___ Data shown ___

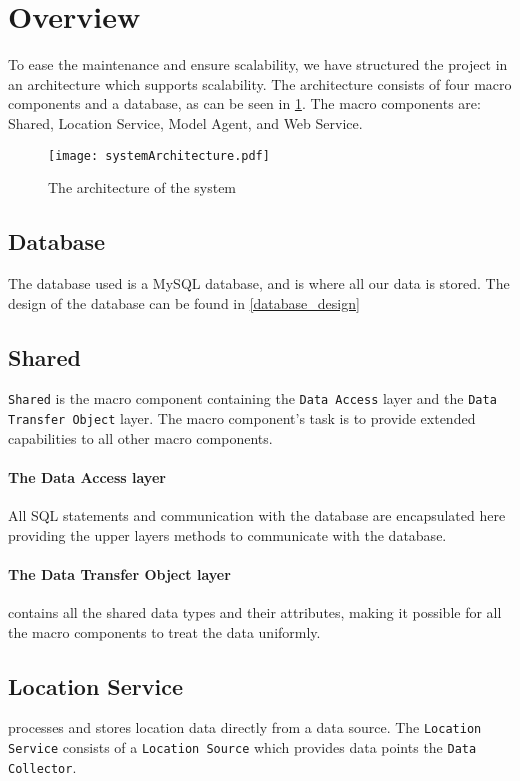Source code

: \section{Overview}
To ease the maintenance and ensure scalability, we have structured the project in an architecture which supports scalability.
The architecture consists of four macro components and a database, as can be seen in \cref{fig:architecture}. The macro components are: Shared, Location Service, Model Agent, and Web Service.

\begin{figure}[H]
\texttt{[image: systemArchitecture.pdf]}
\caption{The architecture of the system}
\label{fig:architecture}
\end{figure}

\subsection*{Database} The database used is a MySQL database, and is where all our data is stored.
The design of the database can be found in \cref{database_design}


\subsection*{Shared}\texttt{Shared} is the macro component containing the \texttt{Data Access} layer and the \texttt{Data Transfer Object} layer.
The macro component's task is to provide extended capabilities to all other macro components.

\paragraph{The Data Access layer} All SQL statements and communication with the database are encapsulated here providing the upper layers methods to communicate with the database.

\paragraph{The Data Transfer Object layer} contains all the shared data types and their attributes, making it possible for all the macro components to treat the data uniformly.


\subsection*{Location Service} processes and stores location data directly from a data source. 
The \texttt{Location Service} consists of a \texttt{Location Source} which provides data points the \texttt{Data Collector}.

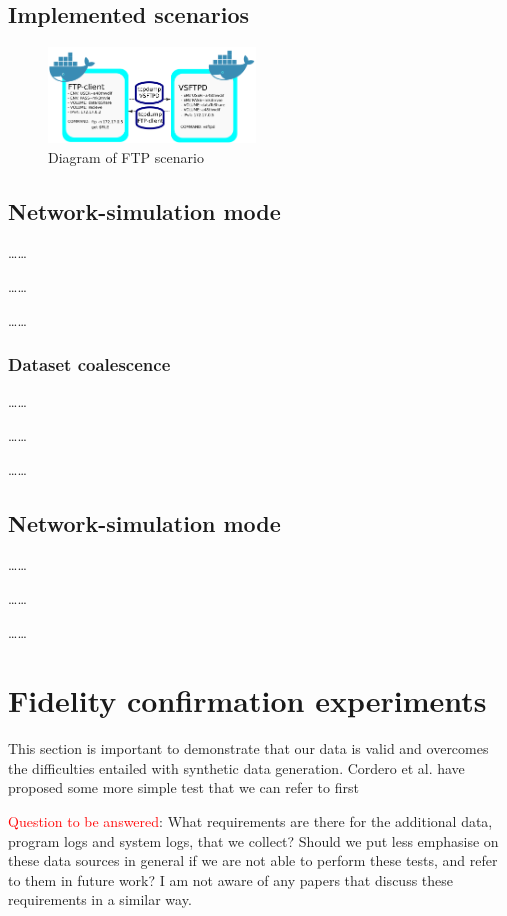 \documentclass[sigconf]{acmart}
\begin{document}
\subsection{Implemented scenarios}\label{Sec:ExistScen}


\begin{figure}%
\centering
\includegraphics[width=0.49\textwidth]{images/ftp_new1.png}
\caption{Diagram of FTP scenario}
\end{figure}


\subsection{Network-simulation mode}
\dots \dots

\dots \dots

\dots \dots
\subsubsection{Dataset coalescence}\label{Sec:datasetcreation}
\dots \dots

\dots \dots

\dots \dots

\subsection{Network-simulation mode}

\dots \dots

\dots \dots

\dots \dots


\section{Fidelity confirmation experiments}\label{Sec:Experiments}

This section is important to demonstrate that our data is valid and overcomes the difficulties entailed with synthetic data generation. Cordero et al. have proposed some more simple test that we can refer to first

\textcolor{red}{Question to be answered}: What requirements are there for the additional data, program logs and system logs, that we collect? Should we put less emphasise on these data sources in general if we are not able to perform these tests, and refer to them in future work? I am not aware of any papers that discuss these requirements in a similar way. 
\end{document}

___
___ Data shown ___

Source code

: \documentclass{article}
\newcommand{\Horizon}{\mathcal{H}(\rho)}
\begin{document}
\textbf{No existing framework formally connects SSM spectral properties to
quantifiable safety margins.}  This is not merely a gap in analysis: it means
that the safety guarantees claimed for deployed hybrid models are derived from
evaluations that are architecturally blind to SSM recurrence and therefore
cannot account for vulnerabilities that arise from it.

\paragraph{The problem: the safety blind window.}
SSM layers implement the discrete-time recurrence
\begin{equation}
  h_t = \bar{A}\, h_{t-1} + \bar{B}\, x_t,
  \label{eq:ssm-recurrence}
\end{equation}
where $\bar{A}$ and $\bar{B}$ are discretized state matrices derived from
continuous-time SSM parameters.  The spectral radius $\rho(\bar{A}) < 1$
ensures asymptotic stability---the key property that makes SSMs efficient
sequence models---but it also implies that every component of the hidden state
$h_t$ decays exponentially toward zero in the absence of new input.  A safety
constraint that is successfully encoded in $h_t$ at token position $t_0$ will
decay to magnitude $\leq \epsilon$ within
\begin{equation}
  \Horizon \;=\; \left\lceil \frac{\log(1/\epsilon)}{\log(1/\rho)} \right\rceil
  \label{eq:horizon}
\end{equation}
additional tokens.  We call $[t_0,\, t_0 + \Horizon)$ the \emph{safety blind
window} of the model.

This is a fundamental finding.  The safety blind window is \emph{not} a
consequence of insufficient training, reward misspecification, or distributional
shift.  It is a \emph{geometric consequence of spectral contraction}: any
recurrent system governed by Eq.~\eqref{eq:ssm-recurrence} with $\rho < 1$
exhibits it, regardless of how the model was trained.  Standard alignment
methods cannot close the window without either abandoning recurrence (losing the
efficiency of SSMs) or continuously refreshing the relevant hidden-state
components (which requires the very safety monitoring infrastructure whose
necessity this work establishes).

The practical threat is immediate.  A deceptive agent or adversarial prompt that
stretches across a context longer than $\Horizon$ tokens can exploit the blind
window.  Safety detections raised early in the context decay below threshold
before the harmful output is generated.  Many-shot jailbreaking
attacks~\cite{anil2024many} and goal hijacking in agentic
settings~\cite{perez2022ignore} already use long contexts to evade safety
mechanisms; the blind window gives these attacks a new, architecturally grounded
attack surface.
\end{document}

___

### [What you are asked to do]
From the listing, copy each line containing the word "label".

### [Written solution]
\label{fig:architecture}
\subsection{Implemented scenarios}\label{Sec:ExistScen}
\subsubsection{Dataset coalescence}\label{Sec:datasetcreation}
\section{Fidelity confirmation experiments}\label{Sec:Experiments}
  \label{eq:ssm-recurrence}
  \label{eq:horizon}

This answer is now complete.